A last opportunity to gain ground, with prospects ahead difficult and roads to the nomination diminishing. That is a long and circuitous way of saying:
And that brings us to the last section, about Bernie being a movement. As if a movement has never lost in American history, or as if being a movement automatically makes it a morally superior enterprise. And as if there is only one side that can claim to be a movement.
Whenever Senator Sanders has picked up a big endorsement from a union, it has been touted as working class people choosing to back the movement. Why then is it not a movement when the Operating Engineers Union, the Plumbers/Pipefitters Union, the Carpenters and Joiners Union, and the American Federation of Teachers choose to back Hillary Clinton—and are among her top donors? Why is voting for the Senator an act of principled protest, whereas people who genuinely want thato support Secretary Clinton are accused of doing so only because they are blind, militaristic, or simply haven’t really seen what Senator Sanders stands for?

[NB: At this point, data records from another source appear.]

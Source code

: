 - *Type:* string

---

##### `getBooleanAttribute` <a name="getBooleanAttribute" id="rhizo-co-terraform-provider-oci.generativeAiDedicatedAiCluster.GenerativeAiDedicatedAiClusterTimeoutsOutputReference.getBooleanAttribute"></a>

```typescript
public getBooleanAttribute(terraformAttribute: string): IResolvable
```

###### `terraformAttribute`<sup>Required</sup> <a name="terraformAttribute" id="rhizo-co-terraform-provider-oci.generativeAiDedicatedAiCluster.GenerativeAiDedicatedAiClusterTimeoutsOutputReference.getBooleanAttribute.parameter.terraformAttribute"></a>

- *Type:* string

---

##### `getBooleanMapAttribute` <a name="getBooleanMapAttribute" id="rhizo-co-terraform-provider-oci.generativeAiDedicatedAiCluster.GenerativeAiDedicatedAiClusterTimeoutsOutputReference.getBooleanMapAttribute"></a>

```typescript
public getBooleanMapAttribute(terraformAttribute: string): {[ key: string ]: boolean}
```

Why is it that there can be a movement, which will swell and break in to the convention in Philladelphia, but not such a thing as momentum? Why is it that whatever setbacks Sanders suffers are only temporary, while any victories he has are signs of impending doom for the establishment? And on the other side, why is it that any defeats Clinton suffer are the crippling blows to the establishment, and any victories she had must be baffling, must have been bought, or must be belittled?
In the end tonight, millions of people voted. In Georgia, 300,000 more voted for Secretary Clinton. In Virginia, 225,000. Texas, 270,000. In Alabama the difference was 175,000. 113,000 in Tennessee. Why are those votes meaningless? Why is 1.08 million more votes for Clinton than Sanders not a movement, not momentum?

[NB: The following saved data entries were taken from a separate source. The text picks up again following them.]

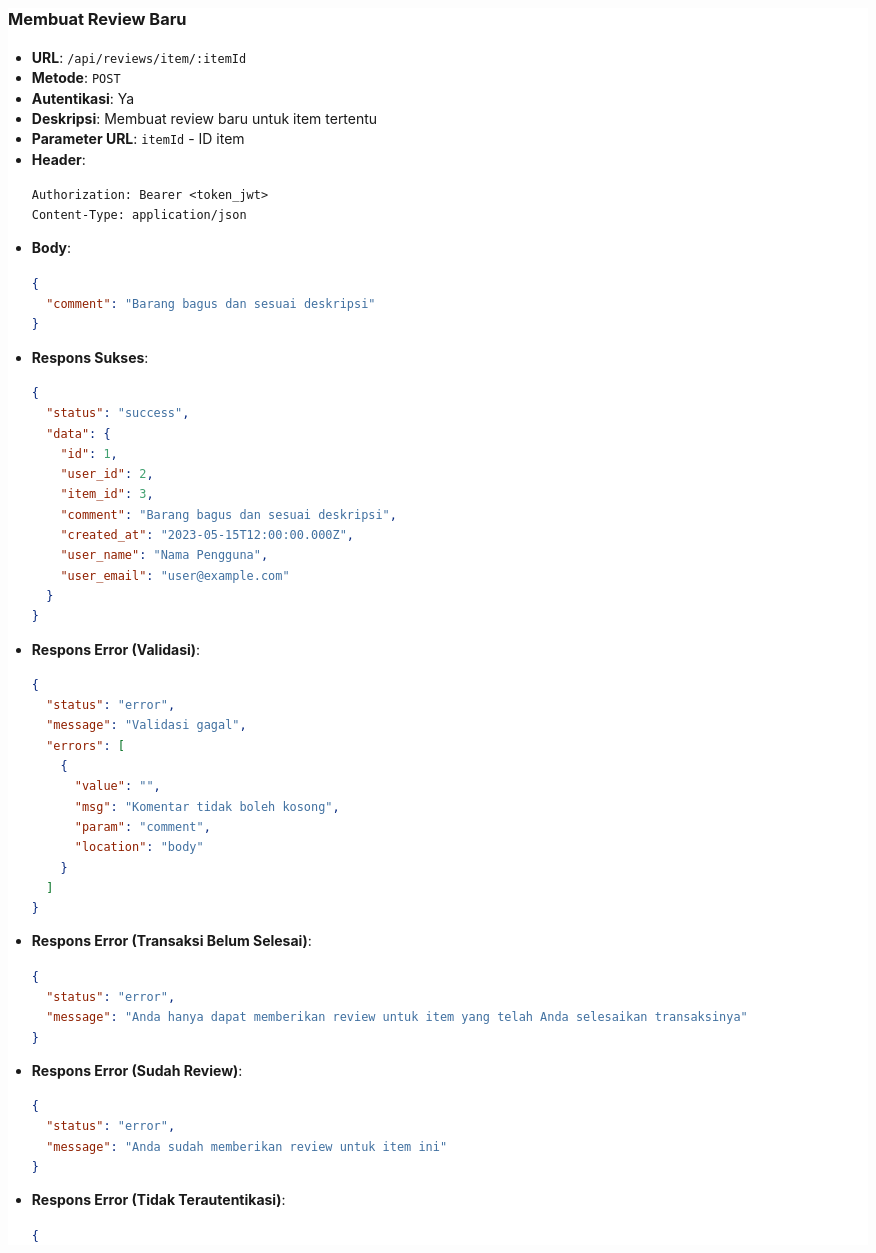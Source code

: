 ### Membuat Review Baru

- **URL**: `/api/reviews/item/:itemId`
- **Metode**: `POST`
- **Autentikasi**: Ya
- **Deskripsi**: Membuat review baru untuk item tertentu
- **Parameter URL**: `itemId` - ID item
- **Header**:
  ```
  Authorization: Bearer <token_jwt>
  Content-Type: application/json
  ```
- **Body**:
  ```json
  {
    "comment": "Barang bagus dan sesuai deskripsi"
  }
  ```
- **Respons Sukses**:
  ```json
  {
    "status": "success",
    "data": {
      "id": 1,
      "user_id": 2,
      "item_id": 3,
      "comment": "Barang bagus dan sesuai deskripsi",
      "created_at": "2023-05-15T12:00:00.000Z",
      "user_name": "Nama Pengguna",
      "user_email": "user@example.com"
    }
  }
  ```
- **Respons Error (Validasi)**:
  ```json
  {
    "status": "error",
    "message": "Validasi gagal",
    "errors": [
      {
        "value": "",
        "msg": "Komentar tidak boleh kosong",
        "param": "comment",
        "location": "body"
      }
    ]
  }
  ```
- **Respons Error (Transaksi Belum Selesai)**:
  ```json
  {
    "status": "error",
    "message": "Anda hanya dapat memberikan review untuk item yang telah Anda selesaikan transaksinya"
  }
  ```
- **Respons Error (Sudah Review)**:
  ```json
  {
    "status": "error",
    "message": "Anda sudah memberikan review untuk item ini"
  }
  ```
- **Respons Error (Tidak Terautentikasi)**:
  ```json
  {
  ```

I don’t have a better place to end it than that, Professor Reich. You are a man I do greatly respect, and those are the words I wanted to say, to you and the Sanders supporters looking to the future. It isn’t over, and anyone who said so would be crazy. The Sanders campaign is powerful, and even if it does not put a man in the White House it has brought the party to the left of where it was and put certain important issues at the forefront. But it is not a failure of democracy or an indication of corruption if your candidate loses a well-run campaign for an evening or even overall; it is not a breakdown when over one million of your fellow citizens vote differently than you would like.

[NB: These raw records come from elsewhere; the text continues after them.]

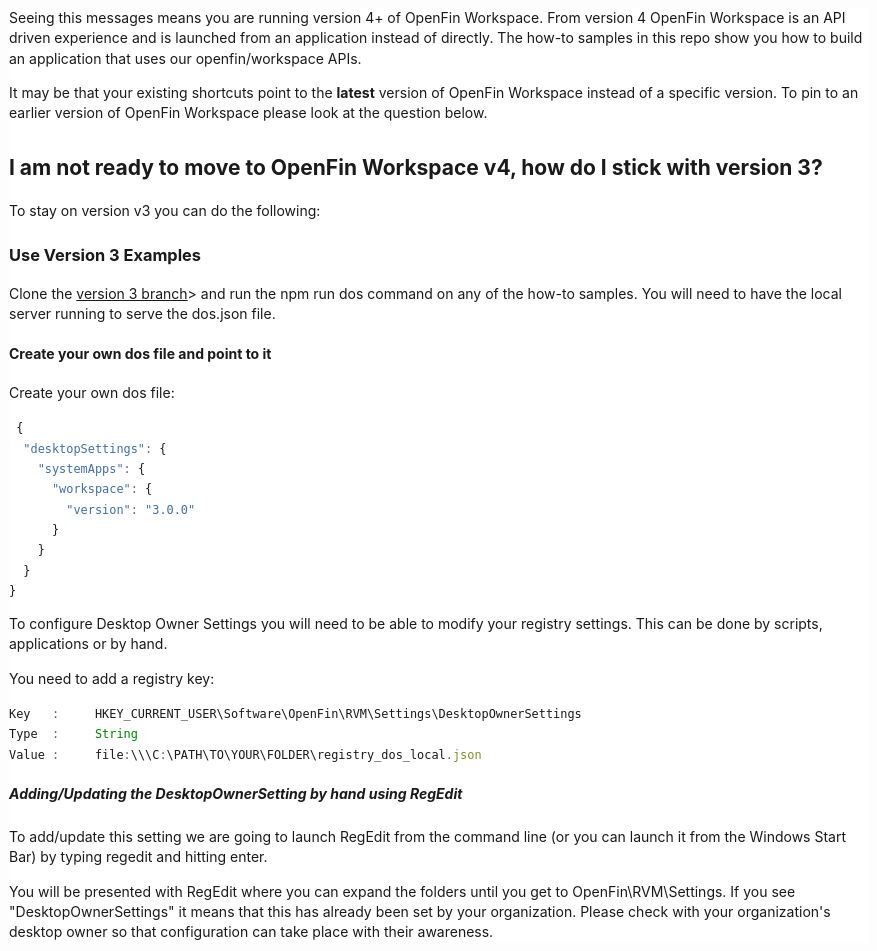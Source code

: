 Seeing this messages means you are running version 4+ of OpenFin Workspace. From version 4 OpenFin Workspace is an API driven experience and is launched from an application instead of directly. The how-to samples in this repo show you how to build an application that uses our openfin/workspace APIs.

It may be that your existing shortcuts point to the **latest** version of OpenFin Workspace instead of a specific version. To pin to an earlier version of OpenFin Workspace please look at the question below.

## I am not ready to move to OpenFin Workspace v4, how do I stick with version 3?

To stay on version v3 you can do the following:

### Use Version 3 Examples

Clone the [version 3 branch](https://github.com/built-on-openfin/workspace-starter/tree/workspace/v3.0.0/)> and run the npm run dos command on any of the how-to samples. You will need to have the local server running to serve the dos.json file.

#### Create your own dos file and point to it

Create your own dos file:

```javascript
 {
  "desktopSettings": {
    "systemApps": {
      "workspace": {
        "version": "3.0.0"
      }
    }
  }
}
```

To configure Desktop Owner Settings you will need to be able to modify your registry settings. This can be done by scripts, applications or by hand.

You need to add a registry key:

```javascript
Key   :     HKEY_CURRENT_USER\Software\OpenFin\RVM\Settings\DesktopOwnerSettings
Type  :     String
Value :     file:\\\C:\PATH\TO\YOUR\FOLDER\registry_dos_local.json
```

##### Adding/Updating the DesktopOwnerSetting by hand using RegEdit

To add/update this setting we are going to launch RegEdit from the command line (or you can launch it from the Windows Start Bar) by typing regedit and hitting enter.

You will be presented with RegEdit where you can expand the folders until you get to OpenFin\RVM\Settings.
If you see "DesktopOwnerSettings" it means that this has already been set by your organization. Please check with your organization's desktop owner so that configuration can take place with their awareness.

I don’t think the future looks so good for the Sanders campaign, and I don’t think the math is on his side. But I want the people like you, who believe passionately in him, to prove me wrong. Because despite the length of this response and my other comments (which you can find on this very website), I am genuinely undecided. I like a lot of what Senator Sanders says—just not what I see as a desire to put feeling above fact, and a desperate need to explain away anything that looks negative to the movement. I want the party to do well, and I want the best candidate to win. But I can’t do so in denial of what the world seems to me to be, and what the numbers seem to say. I can’t do it in a way that emphasizes movement while denying momentum, and I don’t believe it is in the interest of any kind of progressive to do so.
One thought on “A Response to Robert Reich”
I’d be interested if any of your thoughts above have evolved in light of the upset in Michigan earlier this week.